This week United States Senators Frank Lautenberg (D-NJ), Dick Durbin (D-IL), Tom Harkin (D-IA), and Richard Blumenthal (D-CT) called on the Major League Baseball Players Association to ban the use of all tobacco products on the field of play, in the dugout, and in the locker rooms at all MLB venues. As the premiere baseball league in the world is in the midst of its championship series, the politicians saw this as an opportune time to apply pressure with million of viewers, including children, tuning in nightly on television.
In a recent press release, the senators stated the following:
"During the upcoming negotiations over the bargaining agreement, we write to ask that the Major League Baseball Players Association agree to a prohibition on the use of all tobacco products at games and on camera at all Major League ballparks. This would send a strong message to young baseball fans, who look toward the players as role models, that tobacco use is not essential to the sport of baseball."
While the intention to prevent bad examples from being set for youth watching across the country is certainly good, I truly don't see much smokeless tobacco usage on televised games. It seems to me, this issue was much more prevalent a couple decades ago. Perhaps this group of political old timers is still living in the past.
Reached for comment on this matter, veteran of 12 Major League seasons Lenny Dykstra said, "Ptooey!"
Perhaps the use of tobacco isn't the most appealing thing for children to witness while viewing a professional baseball game, but that also applies to spitting, physical crotch adjustments, usage of profanity, fighting, snot rockets, cheating, as well as Tim McCarver's commentary. Are those also suitable problems for the senate to address?
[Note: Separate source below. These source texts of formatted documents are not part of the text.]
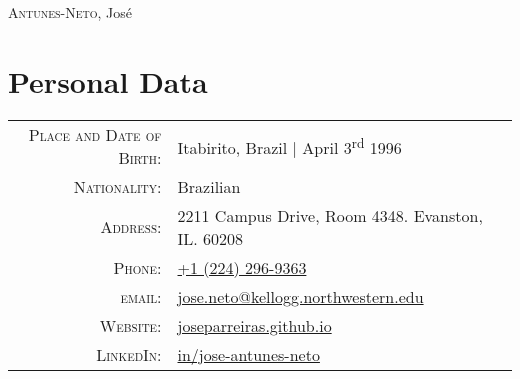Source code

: \documentclass[a4paper,10pt]{article}
\begin{document}
\par{
    \centering
		{\Huge \textsc{Antunes-Neto}, José
	}\bigskip\par
}

\section{Personal Data}

\begin{tabular}{rp{9.75cm}}
    \textsc{Place and Date of Birth:} & Itabirito, Brazil  | April 3\textsuperscript{rd}  1996 \\
    \textsc{Nationality:} & Brazilian\\
    \textsc{Address:}   & 2211 Campus Drive, Room 4348. Evanston, IL. 60208\\
    \textsc{Phone:}     & \href{tel:+12242969363}{+1 (224) 296-9363}\\
    \textsc{email:}     & \href{mailto:jose.neto@kellogg.northwestern.edu}{jose.neto@kellogg.northwestern.edu} \\
    \textsc{Website:}   & \href{http://joseparreiras.github.io}{joseparreiras.github.io} \\
    \textsc{LinkedIn:}  & \href{https://www.linkedin.com/in/jose-antunes-neto/}{in/jose-antunes-neto}
\end{tabular}

\end{document}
The fact of the matter is that athletes are adults and adults do things that children should not do. It's up to the parental figures in those youngsters' lives to guide and advise them on the ways of proper conduct in life. Unless the government is interested in banning a dozen other things done by players during live broadcasts, there will still be poor examples set for children on a daily basis, just like any other non-TV-Y rated program on broadcast television.